En el diálogo, de unos diez minutos, aparecieron muchos de los ángulos, aspectos y argumentos que llevan creando y acrecentando el problema del campo y el medio rural desde hace décadas. La burocracia, la competencia desleal, la falta de digitalización, la soberanía alimentaria, los precios, los costes, la cadena de valor, los mercados de importación y, al final, la raíz del asunto: sin agricultura ni ganadería nuestro medio rural muere deshabitado. Y eso, en Castilla y León, es cosa seria. Porque Castilla y León es campo, es rural… Y es enorme.

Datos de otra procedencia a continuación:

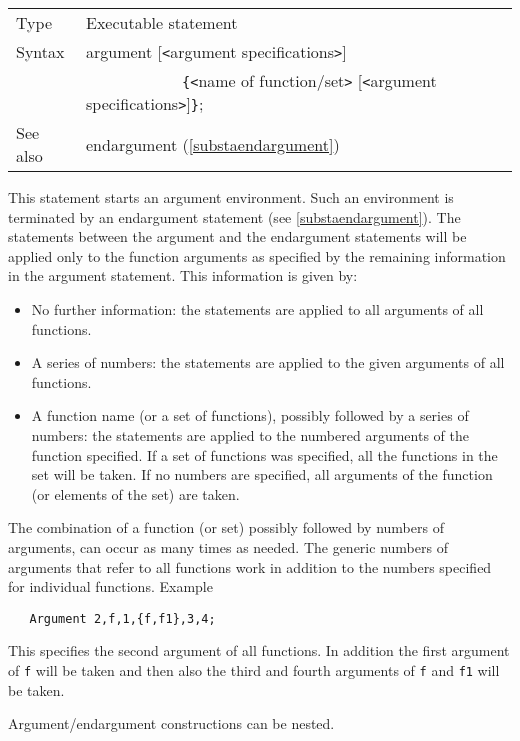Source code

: \noindent \begin{tabular}{ll}
Type & Executable statement\\
Syntax & argument [{\tt<}argument specifications{\tt>}] \\ &
    \ \ \ \ \ \ \ \ \ \ \ \
 \verb:{:{\tt<}name of function/set{\tt>}
[{\tt<}argument specifications{\tt>}]\verb:}:; \\
See also & endargument (\ref{substaendargument})
\end{tabular} \vspace{4mm}

\noindent This statement starts an argument 
environment. Such an environment is terminated 
by an endargument statement (see \ref{substaendargument}). The statements 
between the argument and the endargument\index{endargument} statements will 
be applied only to the function arguments as specified by the remaining 
information in the argument statement. This information is given by:
\begin{itemize}
\item   No further information: the statements are applied to all arguments 
of all functions.
\item   A series of numbers: the statements are applied to the given 
arguments of all functions.
\item   A function name (or a set of functions), possibly followed by a 
series of numbers: the statements are applied to the numbered arguments of 
the function specified. If a set of functions was specified, all the 
functions in the set will be taken. If no numbers are specified, all 
arguments of the function (or elements of the set) are taken.
\end{itemize}
The combination of a function (or set) possibly followed by numbers of 
arguments, can occur as many times as needed. The generic numbers of 
arguments that refer to all functions work in addition to the numbers 
specified for individual functions. Example\vspace{1mm}
\begin{verbatim}
   Argument 2,f,1,{f,f1},3,4;
\end{verbatim}
This specifies the second argument of all functions. In addition the first 
argument of \verb:f: will be taken and then also the third and fourth 
arguments of \verb:f: and \verb:f1: will be taken. \vspace{4mm}

\noindent Argument/endargument constructions can be nested. \vspace{10mm}

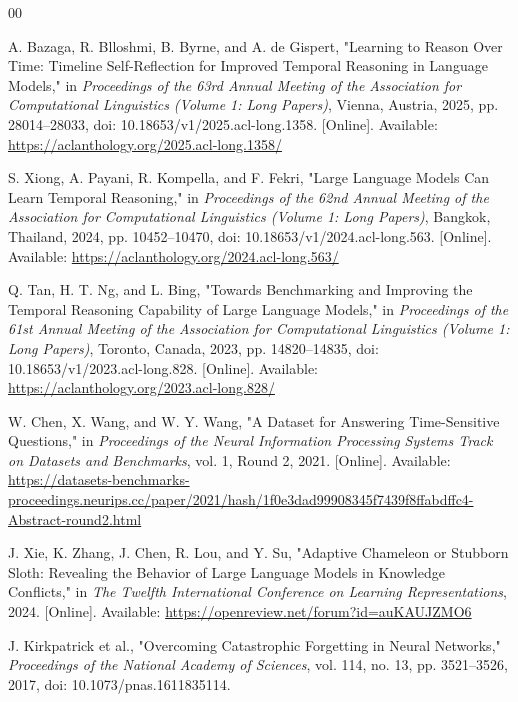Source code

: \documentclass[conference]{IEEEtran}
\begin{document}
\begin{thebibliography}{00}

A. Bazaga, R. Blloshmi, B. Byrne, and A. de Gispert,
"Learning to Reason Over Time: Timeline Self-Reflection for Improved Temporal Reasoning in Language Models,"
in \emph{Proceedings of the 63rd Annual Meeting of the Association for Computational Linguistics (Volume 1: Long Papers)}, Vienna, Austria, 2025, pp. 28014--28033, doi: 10.18653/v1/2025.acl-long.1358. [Online]. Available: \url{https://aclanthology.org/2025.acl-long.1358/}

S. Xiong, A. Payani, R. Kompella, and F. Fekri,
"Large Language Models Can Learn Temporal Reasoning,"
in \emph{Proceedings of the 62nd Annual Meeting of the Association for Computational Linguistics (Volume 1: Long Papers)}, Bangkok, Thailand, 2024, pp. 10452--10470, doi: 10.18653/v1/2024.acl-long.563. [Online]. Available: \url{https://aclanthology.org/2024.acl-long.563/}

Q. Tan, H. T. Ng, and L. Bing,
"Towards Benchmarking and Improving the Temporal Reasoning Capability of Large Language Models,"
in \emph{Proceedings of the 61st Annual Meeting of the Association for Computational Linguistics (Volume 1: Long Papers)}, Toronto, Canada, 2023, pp. 14820--14835, doi: 10.18653/v1/2023.acl-long.828. [Online]. Available: \url{https://aclanthology.org/2023.acl-long.828/}

W. Chen, X. Wang, and W. Y. Wang,
"A Dataset for Answering Time-Sensitive Questions,"
in \emph{Proceedings of the Neural Information Processing Systems Track on Datasets and Benchmarks}, vol. 1, Round 2, 2021. [Online]. Available: \url{https://datasets-benchmarks-proceedings.neurips.cc/paper/2021/hash/1f0e3dad99908345f7439f8ffabdffc4-Abstract-round2.html}

J. Xie, K. Zhang, J. Chen, R. Lou, and Y. Su,
"Adaptive Chameleon or Stubborn Sloth: Revealing the Behavior of Large Language Models in Knowledge Conflicts,"
in \emph{The Twelfth International Conference on Learning Representations}, 2024. [Online]. Available: \url{https://openreview.net/forum?id=auKAUJZMO6}

J. Kirkpatrick et al.,
"Overcoming Catastrophic Forgetting in Neural Networks,"
\emph{Proceedings of the National Academy of Sciences}, vol. 114, no. 13, pp. 3521--3526, 2017, doi: 10.1073/pnas.1611835114.


\end{thebibliography}
\end{document}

Javier Díaz es evidente que no sabe qué es un pueblo, para qué sirve ni cómo es su sociología. Por eso no sabe que hoy muchísimos agricultores no viven en los pueblos, sino en las ciudades o núcleos urbanos de tamaño medio. Algunos veteranos reconocen incluso que ya se ven incapaces de arar sin el GPS del tractor, de lo bien que han interiorizado los avances tecnológicos. No es un problema de vivir o no en los pueblos, pues todo el mundo quiere los servicios y comodidades de la ciudad, sino de que los pueblos se mantengan activos y generen riqueza gracias a un trabajo que les es propio y que no es deslocalizable, el relacionado con la agroganadería. Sin explotaciones que permitan vivir de ellas, cientos de municipios de España están condenados a la muerte en pocos años. Se convertirán en auténticos pueblos fantasmas.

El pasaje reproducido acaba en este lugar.